By Julie Scharper, The Baltimore Sun
4:24 PM EST, November 6, 2011
Voters who cast ballots in Tuesday's general election will have a chance to weigh in on two issues concerning the city's younger residents.
One of the charter amendments would put aside money for repairing and building schools, an initiative inspired by an American Civil Liberties Union report that found city schools needed $2.8 billion in work to fix damaged windows and doors and heating and cooling systems, among other problems.
The other amendment would give residents as young as 18 the right to serve on the City Council. Currently, council members must be at least 21.
Education advocates say the school spending question would have been more significant if the council had not cut a provision that would have given it more power to steer money into the fund. The change came at the request of Mayor Stephanie Rawlings-Blake's administration.
Councilwoman Mary Pat Clarke, who heads the council's education committee, said the weakened measure could still achieve some good because it "focuses the city's attention and the public's attention on this issue."
Clarke said that without the provision, there could be no guarantee that the proceeds of a tax or fee would fund school repairs.
"It can be promised left and right, but unless you have a dedication of funds by law, funding can be diverted," she said.
The measure would enable officials to consolidate funds from private donors for school construction and it would allow the money to be carried over from year to year.
Council President Bernard C. "Jack" Young and Councilman James B. Kraft introduced a bill to create the charter amendment last year, a few months after the release of the ACLU report. The city finance department objected to the provision allowing the council to dedicate proceeds from fines and fees to the fund, saying it impinged on the ability of the administration to make spending decisions.
Lester Davis, a spokesman for Young, said the fund could allow officials to raise a significant amount of money for schools through grants and donations.
"If you're working hard and having successful campaigns, you'd be able to raise just as much money if not more," he said.

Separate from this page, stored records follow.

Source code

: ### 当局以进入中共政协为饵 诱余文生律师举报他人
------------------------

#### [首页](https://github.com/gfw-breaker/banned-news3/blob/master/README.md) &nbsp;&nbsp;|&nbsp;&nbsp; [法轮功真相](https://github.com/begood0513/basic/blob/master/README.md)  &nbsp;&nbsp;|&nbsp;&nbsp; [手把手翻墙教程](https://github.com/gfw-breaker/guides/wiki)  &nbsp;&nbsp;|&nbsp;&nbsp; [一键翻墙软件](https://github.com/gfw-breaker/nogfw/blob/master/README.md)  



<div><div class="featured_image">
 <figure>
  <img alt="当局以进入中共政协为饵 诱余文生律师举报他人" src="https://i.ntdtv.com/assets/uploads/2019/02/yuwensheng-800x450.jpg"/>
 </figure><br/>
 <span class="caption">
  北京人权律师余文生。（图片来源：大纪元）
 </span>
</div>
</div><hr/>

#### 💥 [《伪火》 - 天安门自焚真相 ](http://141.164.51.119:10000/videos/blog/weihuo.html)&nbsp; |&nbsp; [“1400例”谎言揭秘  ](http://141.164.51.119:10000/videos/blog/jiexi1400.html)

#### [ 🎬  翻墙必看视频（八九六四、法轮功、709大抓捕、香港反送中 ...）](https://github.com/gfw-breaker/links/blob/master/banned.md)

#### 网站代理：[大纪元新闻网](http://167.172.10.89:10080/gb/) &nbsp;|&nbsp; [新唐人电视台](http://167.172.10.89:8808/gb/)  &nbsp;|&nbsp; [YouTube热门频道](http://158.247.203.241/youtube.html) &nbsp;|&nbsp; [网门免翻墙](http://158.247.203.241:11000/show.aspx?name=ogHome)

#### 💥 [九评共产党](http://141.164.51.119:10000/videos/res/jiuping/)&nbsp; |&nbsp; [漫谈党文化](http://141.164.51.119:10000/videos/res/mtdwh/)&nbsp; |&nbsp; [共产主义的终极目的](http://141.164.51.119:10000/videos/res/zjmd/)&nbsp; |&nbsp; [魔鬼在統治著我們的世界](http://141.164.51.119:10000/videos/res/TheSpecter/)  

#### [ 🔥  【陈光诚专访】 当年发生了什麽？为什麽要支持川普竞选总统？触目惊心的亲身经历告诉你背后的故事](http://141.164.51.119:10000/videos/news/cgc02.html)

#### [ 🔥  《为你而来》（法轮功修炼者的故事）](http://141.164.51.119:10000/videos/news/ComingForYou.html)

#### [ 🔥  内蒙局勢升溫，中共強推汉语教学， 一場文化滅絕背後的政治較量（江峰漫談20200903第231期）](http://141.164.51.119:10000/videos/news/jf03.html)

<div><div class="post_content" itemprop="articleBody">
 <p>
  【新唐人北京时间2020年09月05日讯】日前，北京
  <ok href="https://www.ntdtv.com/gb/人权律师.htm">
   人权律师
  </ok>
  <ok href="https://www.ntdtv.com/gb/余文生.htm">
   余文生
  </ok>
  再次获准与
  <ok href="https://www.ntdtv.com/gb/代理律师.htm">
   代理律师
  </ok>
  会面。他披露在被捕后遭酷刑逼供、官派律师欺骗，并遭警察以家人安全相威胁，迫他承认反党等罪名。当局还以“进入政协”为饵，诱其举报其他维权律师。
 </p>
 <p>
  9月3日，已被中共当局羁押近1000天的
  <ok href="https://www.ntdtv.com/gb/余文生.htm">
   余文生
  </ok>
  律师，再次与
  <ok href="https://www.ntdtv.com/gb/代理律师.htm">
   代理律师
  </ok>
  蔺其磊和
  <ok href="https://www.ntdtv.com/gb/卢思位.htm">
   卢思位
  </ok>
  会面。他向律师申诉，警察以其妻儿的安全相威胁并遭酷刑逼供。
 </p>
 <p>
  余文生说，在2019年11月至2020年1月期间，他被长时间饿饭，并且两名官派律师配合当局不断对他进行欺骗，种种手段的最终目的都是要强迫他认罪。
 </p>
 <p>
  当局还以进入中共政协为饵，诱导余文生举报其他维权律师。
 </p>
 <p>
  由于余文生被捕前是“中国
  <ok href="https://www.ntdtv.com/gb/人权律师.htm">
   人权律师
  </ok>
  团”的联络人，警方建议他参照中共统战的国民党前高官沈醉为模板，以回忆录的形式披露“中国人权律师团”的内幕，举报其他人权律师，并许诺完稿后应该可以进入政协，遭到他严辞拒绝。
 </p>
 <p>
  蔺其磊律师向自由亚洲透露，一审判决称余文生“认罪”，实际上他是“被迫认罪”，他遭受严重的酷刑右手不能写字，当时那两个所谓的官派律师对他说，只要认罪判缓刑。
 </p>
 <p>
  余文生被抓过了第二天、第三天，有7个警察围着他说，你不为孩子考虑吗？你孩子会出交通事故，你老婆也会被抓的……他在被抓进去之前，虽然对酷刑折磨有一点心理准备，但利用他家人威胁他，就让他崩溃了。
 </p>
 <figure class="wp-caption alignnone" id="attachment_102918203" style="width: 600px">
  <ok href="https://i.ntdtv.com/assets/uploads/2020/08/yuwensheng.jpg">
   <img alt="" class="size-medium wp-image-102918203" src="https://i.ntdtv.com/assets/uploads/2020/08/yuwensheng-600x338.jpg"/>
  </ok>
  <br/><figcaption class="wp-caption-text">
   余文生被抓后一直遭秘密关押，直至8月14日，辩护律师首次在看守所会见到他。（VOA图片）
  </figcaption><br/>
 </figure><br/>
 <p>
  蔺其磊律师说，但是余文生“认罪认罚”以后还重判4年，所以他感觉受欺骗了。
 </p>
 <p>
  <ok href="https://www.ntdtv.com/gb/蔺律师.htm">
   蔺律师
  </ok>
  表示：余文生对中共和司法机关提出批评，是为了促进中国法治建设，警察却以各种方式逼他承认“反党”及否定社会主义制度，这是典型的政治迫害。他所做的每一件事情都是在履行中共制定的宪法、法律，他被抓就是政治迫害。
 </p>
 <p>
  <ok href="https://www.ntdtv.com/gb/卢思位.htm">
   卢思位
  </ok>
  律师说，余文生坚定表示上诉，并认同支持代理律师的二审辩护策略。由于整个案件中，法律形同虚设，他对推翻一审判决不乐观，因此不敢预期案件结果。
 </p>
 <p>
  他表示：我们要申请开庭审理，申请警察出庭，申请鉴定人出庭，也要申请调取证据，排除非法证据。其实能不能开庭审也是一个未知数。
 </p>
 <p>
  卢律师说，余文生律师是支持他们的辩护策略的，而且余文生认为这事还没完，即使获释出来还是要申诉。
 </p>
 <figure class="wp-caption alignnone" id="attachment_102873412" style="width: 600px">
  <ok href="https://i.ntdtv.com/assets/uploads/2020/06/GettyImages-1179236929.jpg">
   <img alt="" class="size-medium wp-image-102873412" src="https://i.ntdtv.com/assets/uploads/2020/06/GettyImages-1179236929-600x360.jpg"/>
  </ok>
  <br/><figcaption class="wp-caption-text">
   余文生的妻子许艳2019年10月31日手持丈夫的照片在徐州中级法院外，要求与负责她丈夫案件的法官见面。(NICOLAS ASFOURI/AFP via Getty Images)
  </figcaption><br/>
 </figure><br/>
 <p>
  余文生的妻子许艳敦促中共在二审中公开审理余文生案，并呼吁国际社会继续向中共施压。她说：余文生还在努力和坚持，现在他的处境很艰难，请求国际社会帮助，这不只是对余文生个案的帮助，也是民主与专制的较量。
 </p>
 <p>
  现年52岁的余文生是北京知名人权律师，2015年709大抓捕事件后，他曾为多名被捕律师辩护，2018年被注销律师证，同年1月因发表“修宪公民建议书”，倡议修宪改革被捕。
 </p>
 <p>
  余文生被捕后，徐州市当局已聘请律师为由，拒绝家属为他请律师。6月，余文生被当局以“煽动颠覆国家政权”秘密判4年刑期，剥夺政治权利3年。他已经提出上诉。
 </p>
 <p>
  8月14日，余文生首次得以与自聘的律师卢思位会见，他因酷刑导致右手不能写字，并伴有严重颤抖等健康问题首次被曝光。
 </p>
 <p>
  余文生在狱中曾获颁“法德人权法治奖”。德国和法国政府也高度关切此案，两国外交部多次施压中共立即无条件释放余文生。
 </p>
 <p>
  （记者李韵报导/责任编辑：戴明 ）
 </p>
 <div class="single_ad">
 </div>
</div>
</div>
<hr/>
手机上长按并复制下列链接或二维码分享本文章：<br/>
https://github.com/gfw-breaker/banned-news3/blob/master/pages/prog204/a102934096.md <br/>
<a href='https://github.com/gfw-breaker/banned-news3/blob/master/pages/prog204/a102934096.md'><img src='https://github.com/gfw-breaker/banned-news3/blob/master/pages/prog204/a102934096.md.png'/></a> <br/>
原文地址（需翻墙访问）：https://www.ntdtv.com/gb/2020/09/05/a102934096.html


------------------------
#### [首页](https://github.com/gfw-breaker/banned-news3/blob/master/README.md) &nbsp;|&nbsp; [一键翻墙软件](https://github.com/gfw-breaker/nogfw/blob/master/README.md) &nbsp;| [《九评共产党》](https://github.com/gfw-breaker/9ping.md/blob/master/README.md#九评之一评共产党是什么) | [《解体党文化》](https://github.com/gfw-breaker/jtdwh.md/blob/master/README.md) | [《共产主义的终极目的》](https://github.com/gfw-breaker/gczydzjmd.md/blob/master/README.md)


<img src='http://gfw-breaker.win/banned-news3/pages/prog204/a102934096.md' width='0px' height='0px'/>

Rawlings-Blake appointed a task force a year ago to analyze the school facilities issue and instructed them to release their findings by February. A report has yet to be released.
Mayoral spokesman Ryan O'Doherty said in an emailed statement, "The work of the task force has already helped to identify over $120 million in new funds for school construction over the next 10 years, with more to come."
He said that residents could expect to "hear more on this subject in the next two weeks."
City Council age
Councilman Robert W. Curran, who introduced the measure lowering the age of eligibility for the council, said he hoped to inspire an interest in politics in young people.
"There is a vacuum of leadership behind us," Curran said of the council.
"We don't have enough young people to succeed the dinosaurs of the City Council, the Rikki Spectors, the Ed Reisingers and the Bobby Currans," said Curran, naming members who had served several terms. Spector, who is referred to as the "dean" of the council, took office in 1977.
Currently, William H. Cole IV is the youngest council member at 38. But the upcoming election could significantly lower the average age of the council. Nick Mosby, 32, beat incumbent Belinda Conaway in the Democratic primary for the 7th District seat — Conaway has launched a write-in bid. Brandon M. Scott, who secured the Democratic nomination in the 1st District, is 27. And Shannon Sneed, who is running a vigorous write-in campaign against incumbent Warren Branch in the 13th District, is 31.
Curran said that low voter turnout — fewer than 23 percent of registered voters cast a ballot in the September primary — demonstrated a need for young adults to get interested in the electoral process.
And, he said, it did not make sense that 18-year-olds are allowed to join the miliary but not serve on the council.
"If we allow these young people to put their lives on the line to fight for freedom, why not allow them the freedom to serve on the City Council?" Curran said.
Curran acknowledged that it was unlikely that a teenager could win an election, but said that the council would welcome a youthful member.
"If you put yourself through the meat grinder of elections and you win that seat, you'll win the respect of your colleagues," he said.